Exact repetition is required: reproduce every line of the data.

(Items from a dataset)
****************
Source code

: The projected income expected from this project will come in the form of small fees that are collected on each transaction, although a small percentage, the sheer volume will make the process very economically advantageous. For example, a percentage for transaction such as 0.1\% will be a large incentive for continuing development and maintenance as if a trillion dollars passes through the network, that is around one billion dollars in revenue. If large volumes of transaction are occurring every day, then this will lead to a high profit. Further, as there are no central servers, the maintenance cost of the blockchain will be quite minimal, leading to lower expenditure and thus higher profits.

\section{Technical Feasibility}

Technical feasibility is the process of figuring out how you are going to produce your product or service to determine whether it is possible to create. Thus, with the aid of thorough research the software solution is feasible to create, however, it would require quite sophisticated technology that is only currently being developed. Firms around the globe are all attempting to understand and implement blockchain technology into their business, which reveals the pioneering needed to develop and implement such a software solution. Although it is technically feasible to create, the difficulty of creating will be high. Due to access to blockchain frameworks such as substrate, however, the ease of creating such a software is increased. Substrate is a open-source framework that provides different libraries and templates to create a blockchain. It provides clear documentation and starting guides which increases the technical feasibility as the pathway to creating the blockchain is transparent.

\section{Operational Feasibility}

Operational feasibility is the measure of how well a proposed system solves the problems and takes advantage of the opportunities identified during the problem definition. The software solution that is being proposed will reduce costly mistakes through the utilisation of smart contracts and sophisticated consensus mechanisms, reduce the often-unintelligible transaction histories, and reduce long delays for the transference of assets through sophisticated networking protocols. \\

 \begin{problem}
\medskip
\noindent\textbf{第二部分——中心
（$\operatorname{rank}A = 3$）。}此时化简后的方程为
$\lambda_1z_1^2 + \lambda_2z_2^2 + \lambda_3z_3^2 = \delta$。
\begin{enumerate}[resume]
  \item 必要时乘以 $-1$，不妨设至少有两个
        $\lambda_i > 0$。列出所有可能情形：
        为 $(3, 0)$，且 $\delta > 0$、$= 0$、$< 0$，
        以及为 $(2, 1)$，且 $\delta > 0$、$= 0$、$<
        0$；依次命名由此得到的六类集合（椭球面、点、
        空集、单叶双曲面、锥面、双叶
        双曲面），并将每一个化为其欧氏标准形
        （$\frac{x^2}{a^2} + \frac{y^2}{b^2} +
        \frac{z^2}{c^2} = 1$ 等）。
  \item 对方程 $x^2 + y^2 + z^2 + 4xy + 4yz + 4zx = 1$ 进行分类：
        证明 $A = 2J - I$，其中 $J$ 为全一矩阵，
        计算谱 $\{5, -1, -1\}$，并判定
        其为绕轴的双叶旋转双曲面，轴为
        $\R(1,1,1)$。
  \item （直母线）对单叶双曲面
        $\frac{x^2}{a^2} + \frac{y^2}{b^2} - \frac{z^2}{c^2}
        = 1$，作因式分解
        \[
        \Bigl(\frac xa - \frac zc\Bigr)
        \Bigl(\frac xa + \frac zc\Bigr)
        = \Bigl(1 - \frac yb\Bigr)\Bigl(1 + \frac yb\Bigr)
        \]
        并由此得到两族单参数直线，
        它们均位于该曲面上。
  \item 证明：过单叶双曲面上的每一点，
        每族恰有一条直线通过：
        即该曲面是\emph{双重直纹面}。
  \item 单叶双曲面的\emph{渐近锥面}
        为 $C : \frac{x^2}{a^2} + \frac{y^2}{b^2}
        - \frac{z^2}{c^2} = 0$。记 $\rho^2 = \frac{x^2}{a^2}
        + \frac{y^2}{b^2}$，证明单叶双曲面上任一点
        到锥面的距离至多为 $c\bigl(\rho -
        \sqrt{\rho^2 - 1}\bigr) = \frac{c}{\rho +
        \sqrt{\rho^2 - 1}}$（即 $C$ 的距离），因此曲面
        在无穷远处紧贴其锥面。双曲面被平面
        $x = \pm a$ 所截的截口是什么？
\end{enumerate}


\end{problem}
****************
◆ **TASK RESPONSE**
Source code

: The projected income expected from this project will come in the form of small fees that are collected on each transaction, although a small percentage, the sheer volume will make the process very economically advantageous. For example, a percentage for transaction such as 0.1\% will be a large incentive for continuing development and maintenance as if a trillion dollars passes through the network, that is around one billion dollars in revenue. If large volumes of transaction are occurring every day, then this will lead to a high profit. Further, as there are no central servers, the maintenance cost of the blockchain will be quite minimal, leading to lower expenditure and thus higher profits.

\section{Technical Feasibility}

Technical feasibility is the process of figuring out how you are going to produce your product or service to determine whether it is possible to create. Thus, with the aid of thorough research the software solution is feasible to create, however, it would require quite sophisticated technology that is only currently being developed. Firms around the globe are all attempting to understand and implement blockchain technology into their business, which reveals the pioneering needed to develop and implement such a software solution. Although it is technically feasible to create, the difficulty of creating will be high. Due to access to blockchain frameworks such as substrate, however, the ease of creating such a software is increased. Substrate is a open-source framework that provides different libraries and templates to create a blockchain. It provides clear documentation and starting guides which increases the technical feasibility as the pathway to creating the blockchain is transparent.

\section{Operational Feasibility}

Operational feasibility is the measure of how well a proposed system solves the problems and takes advantage of the opportunities identified during the problem definition. The software solution that is being proposed will reduce costly mistakes through the utilisation of smart contracts and sophisticated consensus mechanisms, reduce the often-unintelligible transaction histories, and reduce long delays for the transference of assets through sophisticated networking protocols. \\

 \begin{problem}
\medskip
\noindent\textbf{第二部分——中心
（$\operatorname{rank}A = 3$）。}此时化简后的方程为
$\lambda_1z_1^2 + \lambda_2z_2^2 + \lambda_3z_3^2 = \delta$。
\begin{enumerate}[resume]
  \item 必要时乘以 $-1$，不妨设至少有两个
        $\lambda_i > 0$。列出所有可能情形：
        为 $(3, 0)$，且 $\delta > 0$、$= 0$、$< 0$，
        以及为 $(2, 1)$，且 $\delta > 0$、$= 0$、$<
        0$；依次命名由此得到的六类集合（椭球面、点、
        空集、单叶双曲面、锥面、双叶
        双曲面），并将每一个化为其欧氏标准形
        （$\frac{x^2}{a^2} + \frac{y^2}{b^2} +
        \frac{z^2}{c^2} = 1$ 等）。
  \item 对方程 $x^2 + y^2 + z^2 + 4xy + 4yz + 4zx = 1$ 进行分类：
        证明 $A = 2J - I$，其中 $J$ 为全一矩阵，
        计算谱 $\{5, -1, -1\}$，并判定
        其为绕轴的双叶旋转双曲面，轴为
        $\R(1,1,1)$。
  \item （直母线）对单叶双曲面
        $\frac{x^2}{a^2} + \frac{y^2}{b^2} - \frac{z^2}{c^2}
        = 1$，作因式分解
        \[
        \Bigl(\frac xa - \frac zc\Bigr)
        \Bigl(\frac xa + \frac zc\Bigr)
        = \Bigl(1 - \frac yb\Bigr)\Bigl(1 + \frac yb\Bigr)
        \]
        并由此得到两族单参数直线，
        它们均位于该曲面上。
  \item 证明：过单叶双曲面上的每一点，
        每族恰有一条直线通过：
        即该曲面是\emph{双重直纹面}。
  \item 单叶双曲面的\emph{渐近锥面}
        为 $C : \frac{x^2}{a^2} + \frac{y^2}{b^2}
        - \frac{z^2}{c^2} = 0$。记 $\rho^2 = \frac{x^2}{a^2}
        + \frac{y^2}{b^2}$，证明单叶双曲面上任一点
        到锥面的距离至多为 $c\bigl(\rho -
        \sqrt{\rho^2 - 1}\bigr) = \frac{c}{\rho +
        \sqrt{\rho^2 - 1}}$（即 $C$ 的距离），因此曲面
        在无穷远处紧贴其锥面。双曲面被平面
        $x = \pm a$ 所截的截口是什么？
\end{enumerate}


\end{problem}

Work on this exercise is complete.